June 10, 2013

Church spearheads collection efforts for victims of recent tornadoes

Bedtime Backpacks for Oklahoma

By Nita Johnson
Staff Writer

LAUREL COUNTY, Ky. — The devastation following a tornado is nothing new to Laurel County, having recovered from its own disaster just over 15 months ago. The assistance and support that poured in to victims following the storm inspired a local church to contribute to other victims.

J.D. Rogers, with Freedom Christian Fellowship, coordinated an effort for victims of the three recent tornados that hit outside Oklahoma City two weeks ago. Rogers said having experienced the trauma from the March 2, 2012 tornado in the East Bernstadt area inspired him and other church members to help others going through the same experience.

Freedom Christian Fellowship was one of several churches who served victims who lost their homes during last year’s tornado aftermath.

“We served meals and people came here to shower,” Rogers said. “We saw what they were going through and want to be ready to help other people when disaster hits.”

Rogers said the collection effort for the Oklahoma victims began immediately after a tornado hit in Moore, Okla., on May 20. Moore is located just south of Oklahoma City. That was the second storm to strike the area, with intense thunderstorms and wind damage two days earlier. Another tornado damaged El Reno, approximately 25 miles west of Oklahoma City, on May 31, leaving at least 18 people dead. That EF-5 tornado was the largest width in recorded history, at over 2.6 miles wide and leaving over 16 miles of demolition and devastation behind it.

The relief effort for those victims involved a variety of organizations and businesses, Rogers said, all of whom were more than happy to help others in need. Thus, the Bedtime Backpack began, with a list of needed items that included underwear, pajamas, toothbrush and toothpaste, hair brush, stuffed animal or toy, and a small book. Those items were designated for children ages 3 to 12, with backpacks for younger children to include diapers or disposable undergarments used in potting training.

Teen totes included deodorant, shampoo and conditioner, cards or games, lip gloss, razors, shaving cream, and other sanitary items.
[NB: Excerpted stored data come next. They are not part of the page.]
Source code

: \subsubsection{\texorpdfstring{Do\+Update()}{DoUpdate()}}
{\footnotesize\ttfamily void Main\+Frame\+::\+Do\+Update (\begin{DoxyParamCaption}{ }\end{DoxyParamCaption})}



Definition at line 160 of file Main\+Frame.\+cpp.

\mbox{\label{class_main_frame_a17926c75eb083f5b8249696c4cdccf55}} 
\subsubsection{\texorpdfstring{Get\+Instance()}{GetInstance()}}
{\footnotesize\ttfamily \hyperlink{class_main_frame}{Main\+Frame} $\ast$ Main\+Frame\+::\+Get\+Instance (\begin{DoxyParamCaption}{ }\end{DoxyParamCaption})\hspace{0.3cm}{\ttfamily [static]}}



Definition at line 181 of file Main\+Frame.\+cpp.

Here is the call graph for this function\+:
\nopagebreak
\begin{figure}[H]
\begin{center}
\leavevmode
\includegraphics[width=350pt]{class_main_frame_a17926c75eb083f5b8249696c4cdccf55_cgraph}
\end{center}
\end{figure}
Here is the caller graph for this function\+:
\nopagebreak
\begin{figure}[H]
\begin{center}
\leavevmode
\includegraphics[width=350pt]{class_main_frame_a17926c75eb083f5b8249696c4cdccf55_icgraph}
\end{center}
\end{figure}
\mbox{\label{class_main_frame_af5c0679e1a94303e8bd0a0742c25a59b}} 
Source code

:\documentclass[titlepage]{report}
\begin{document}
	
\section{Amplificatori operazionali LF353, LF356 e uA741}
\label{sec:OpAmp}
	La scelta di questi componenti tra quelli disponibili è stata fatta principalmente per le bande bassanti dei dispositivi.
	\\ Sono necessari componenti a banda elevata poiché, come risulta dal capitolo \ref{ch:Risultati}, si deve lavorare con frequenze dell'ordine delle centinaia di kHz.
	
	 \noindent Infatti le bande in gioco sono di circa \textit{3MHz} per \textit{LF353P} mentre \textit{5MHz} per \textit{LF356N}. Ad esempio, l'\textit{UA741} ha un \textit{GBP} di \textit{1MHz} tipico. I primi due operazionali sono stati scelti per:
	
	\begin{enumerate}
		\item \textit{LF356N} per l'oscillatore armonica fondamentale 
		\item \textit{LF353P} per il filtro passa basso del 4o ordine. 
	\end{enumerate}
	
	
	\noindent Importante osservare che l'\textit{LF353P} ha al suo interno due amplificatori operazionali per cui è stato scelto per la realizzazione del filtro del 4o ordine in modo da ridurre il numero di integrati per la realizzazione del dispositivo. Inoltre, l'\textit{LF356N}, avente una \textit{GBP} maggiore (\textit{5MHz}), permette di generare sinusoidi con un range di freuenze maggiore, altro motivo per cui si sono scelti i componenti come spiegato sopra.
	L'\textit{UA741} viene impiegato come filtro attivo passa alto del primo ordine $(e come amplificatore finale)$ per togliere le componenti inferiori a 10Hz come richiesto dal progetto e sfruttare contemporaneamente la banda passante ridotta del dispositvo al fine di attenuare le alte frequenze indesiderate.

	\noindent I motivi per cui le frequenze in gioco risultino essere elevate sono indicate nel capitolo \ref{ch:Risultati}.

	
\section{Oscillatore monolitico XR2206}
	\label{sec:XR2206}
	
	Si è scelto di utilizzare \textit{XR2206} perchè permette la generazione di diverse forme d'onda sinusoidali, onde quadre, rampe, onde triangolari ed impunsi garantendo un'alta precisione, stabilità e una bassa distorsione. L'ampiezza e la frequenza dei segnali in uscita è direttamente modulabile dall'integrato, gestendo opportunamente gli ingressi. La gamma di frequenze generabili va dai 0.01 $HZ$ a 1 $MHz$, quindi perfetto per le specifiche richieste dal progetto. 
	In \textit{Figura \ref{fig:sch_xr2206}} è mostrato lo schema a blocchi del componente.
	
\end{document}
The two-week effort resulted in over 530 backpacks being collected, as well as other donations from the local community.

“We’re going in a 16-foot box truck that was donated to us to use, and Carmichael and (Freedom Christian Fellowship) gave us $1,000 each for the trip,” Rogers said.

Rogers said the huge amount of donations for the Oklahoma recovery effort was just another phase of helping others. When Laurel County received massive donations from all around the country, Rogers said the message was brought home even harder. Freedom Christian Fellowship has taken donations to tornado victims in Alabama following the storms in 2011, assisted with local victims after the March 2, 2012 disaster, and is now contributing to the recovery efforts in Oklahoma.

“We want to keep this going,” Rogers said. “We want to store items here at the church and be ready for the next one (tornado). There will always be disasters and somebody’s got to help, so we want to be prepared.”

Rogers feels that helping others, especially those experiencing devastation from natural disasters, is just “part of the ministry” of the churches and the communities.

“We don’t really know what it’s like until it hits home,” he said. “After last year, we know what it’s like. We want to help others and we welcome the donations from anyone who wants to help.”